Following up on our findings for Alu, we further evaluated the role of timing of DNA methylation levels relative to diagnosis by conducting a case-only analysis. Among the prostate cancer cases in our study, we observed a significant positive relationship between time from blood draw to diagnosis and mean Alu DNA methylation levels (Spearman rho=0.23, p-value=9.6×10−10), corresponding to higher DNA methylation levels for measurements taken further in time before diagnosis (or, equivalently, lower DNA methylation levels approaching the time of diagnosis). To investigate whether age could have contributed to our findings for Alu by time from blood draw to diagnosis, we also computed the correlation between mean Alu DNA methylation levels and age at blood draw. We did not observe a significant association among either cases or controls (Spearman rho=−0.03 and −0.05, p=0.47 and 0.21, respectively).

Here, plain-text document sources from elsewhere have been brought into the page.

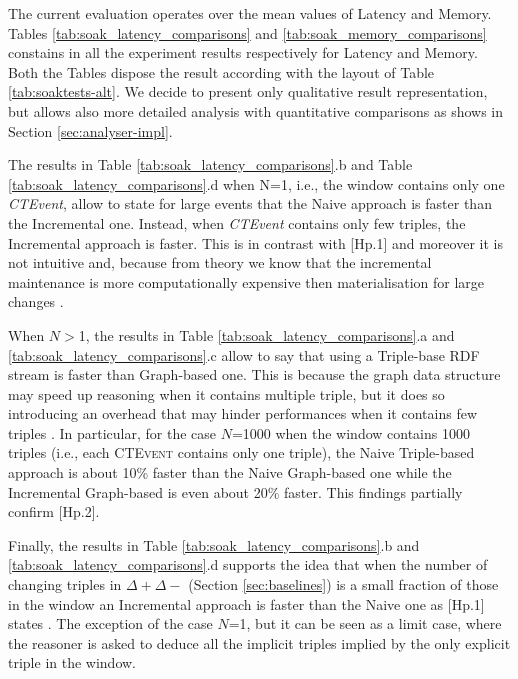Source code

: The current evaluation operates over the mean values of Latency and Memory. Tables \ref{tab:soak_latency_comparisons} and \ref{tab:soak_memory_comparisons} constains in all the experiment results respectively for Latency and Memory.  Both the Tables dispose the result according with the layout of Table \ref{tab:soaktests-alt}. We decide to present only qualitative result representation, but \name allows also more detailed analysis with quantitative comparisons as shows in Section \ref{sec:analyser-impl}.

The results in Table \ref{tab:soak_latency_comparisons}.b and Table \ref{tab:soak_latency_comparisons}.d when N=1, i.e., the window contains only one \textit{CTEvent}, allow to state for large events that the Naive approach is faster than the Incremental one. Instead, when \textit{CTEvent} contains only few triples, the Incremental approach is faster. This is in contrast with [Hp.1] and moreover it is not intuitive and, because from theory we know that the incremental maintenance is more computationally expensive then materialisation for large changes \cite{DellAglio2014,DBLP:conf/cikm/RenP11,DBLP:conf/semweb/UrbaniMJHB13}. 

When $N>$1, the results in Table \ref{tab:soak_latency_comparisons}.a and \ref{tab:soak_latency_comparisons}.c allow to say that using a Triple-base RDF stream is faster than Graph-based one. This is because the graph data structure may speed up reasoning when it contains multiple triple, but it does so introducing an overhead that may hinder performances when it contains few triples \cite{DBLP:conf/semweb/BalduiniVDTPC13}. In particular, for the case $N$=1000 when the window contains 1000 triples (i.e., each \textsc{CTEvent} contains only one triple),  the Naive Triple-based approach is about 10\% faster  than the Naive Graph-based one while the Incremental Graph-based is even about 20\% faster. This findings partially confirm [Hp.2].

Finally, the results in Table \ref{tab:soak_latency_comparisons}.b and \ref{tab:soak_latency_comparisons}.d supports the idea that when the number of changing triples in $\Delta+ \Delta-$ (Section \ref{sec:baselines}) is a small fraction of those in the window an Incremental approach is faster than the Naive one as [Hp.1] states \cite{DellAglio2014,DBLP:conf/cikm/RenP11,DBLP:conf/semweb/UrbaniMJHB13}. The exception of the case $N$=1, but it can be seen as a limit case, where the reasoner is asked to deduce all the implicit triples implied by the only explicit triple in the window.  

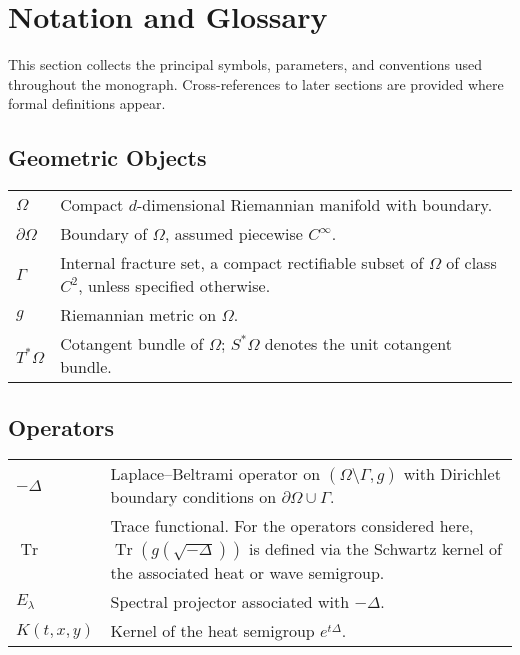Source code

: 
\chapter*{Notation and Glossary}
\label{chap:notation}

This section collects the principal symbols, parameters, and conventions
used throughout the monograph. Cross-references to later sections are
provided where formal definitions appear.

\section*{Geometric Objects}

\begin{longtable}{p{} p{}}
$\Omega$ & Compact $d$-dimensional Riemannian manifold with boundary. \\

$\partial\Omega$ & Boundary of $\Omega$, assumed piecewise $C^\infty$. \\

$\Gamma$ & Internal fracture set, a compact rectifiable subset of $\Omega$ of class $C^2$, unless specified otherwise. \\

$g$ & Riemannian metric on $\Omega$. \\

$T^*\Omega$ & Cotangent bundle of $\Omega$; $S^*\Omega$ denotes the unit cotangent bundle. \\
\end{longtable}

\section*{Operators}

\begin{longtable}{p{} p{}}
$-\Delta$ & Laplace–Beltrami operator on $(\Omega \setminus \Gamma, g)$ with Dirichlet boundary conditions on $\partial\Omega \cup \Gamma$. \\

$\operatorname{Tr}$ & Trace functional. For the operators considered here, $\operatorname{Tr}(g(\sqrt{-\Delta}))$ is defined via the Schwartz kernel of the associated heat or wave semigroup. \\

$E_\lambda$ & Spectral projector associated with $-\Delta$. \\

$K(t,x,y)$ & Kernel of the heat semigroup $e^{t\Delta}$. \\
\end{longtable}

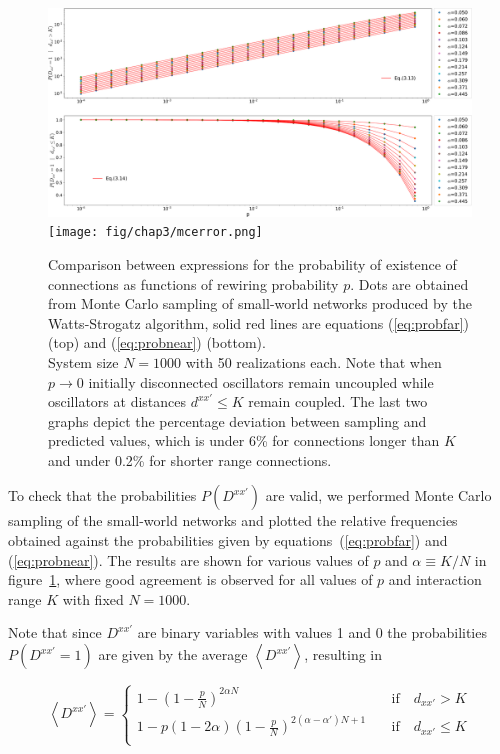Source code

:\begin{figure}
  \centering
  \includegraphics[width=\linewidth]{fig/rewire_mc.png}
  \texttt{[image: fig/chap3/mcerror.png]}
  \caption{
		Comparison between expressions for the probability of existence of connections as functions of rewiring probability $p$.  Dots are
		obtained from Monte Carlo sampling of small-world networks produced by the Watts-Strogatz algorithm, solid red lines are equations
		(\ref{eq:probfar}) (top) and (\ref{eq:probnear}) (bottom). \\ System size $N=1000$ with 50 realizations each. Note that when $p\to
		0$ initially disconnected oscillators remain uncoupled while oscillators at distances $d^{xx'}\leq K$ remain coupled.  The last two
		graphs depict the percentage deviation between sampling and predicted values, which is under 6\% for connections longer than $K$
		and under 0.2\% for shorter range connections.
	}
  \label{fig:rewire_mc}
\end{figure}

To check that the probabilities $P(D^{xx'})$ are valid, we performed Monte Carlo sampling of the small-world networks and plotted the
relative frequencies obtained against the probabilities given by equations~(\ref{eq:probfar}) and (\ref{eq:probnear}). The results are
shown for various values of $p$ and $\alpha \equiv K/N$ in figure~\ref{fig:rewire_mc}, where good agreement is observed for all values
of $p$ and interaction range $K$ with fixed $N=1000$.

Note that since $D^{xx'}$ are binary variables with values 1 and 0 the probabilities $P(D^{xx'}=1)$ are given by the average
$\left<D^{xx'}\right>$, resulting in

\begin{equation}
  \left<D^{xx'}\right> =
  \begin{cases}
    1-\left( 1 - \frac{p}{N} \right)^{2\alpha N} \quad &\text{if} \quad d_{xx'}>K \\
    1-p\left( 1 - 2\alpha \right)\left( 1 - \frac{p}{N} \right)^{2(\alpha-\alpha')N+1} \quad &\text{if} \quad d_{xx'}\leq K\\
  \end{cases}
  \label{eq:probconnection}
\end{equation}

We did not observe significant differences (p-interaction<0.05) in the association between mean LINE-1 or Alu DNA methylation levels and prostate cancer risk by age at diagnosis/selection, family history of prostate cancer, smoking status, folate intake, or BMI (data not shown).

DISCUSSION

This is the first study to evaluate the relationship between DNA methylation at LINE-1 and Alu in peripheral blood and prostate cancer risk. We did not observe a significant association with prostate cancer risk for either element overall. However, for Alu, we observed an increased risk of prostate cancer associated with increasing methylation levels (i.e. hypermethylation among cases) for those diagnosed 4 or more years after draw. Notably, the association for Alu tended to further increase with increasing time between blood draw and diagnosis, although estimates were less precise due to smaller case numbers. The lack of association to protective association (i.e. hypomethylation among cases) for Alu methylation levels with blood draws closer to diagnosis and our finding of an association between time from blood draw to diagnosis and Alu methylation levels among the cases suggest that DNA methylation patterns may change over time as the cancer begins to develop.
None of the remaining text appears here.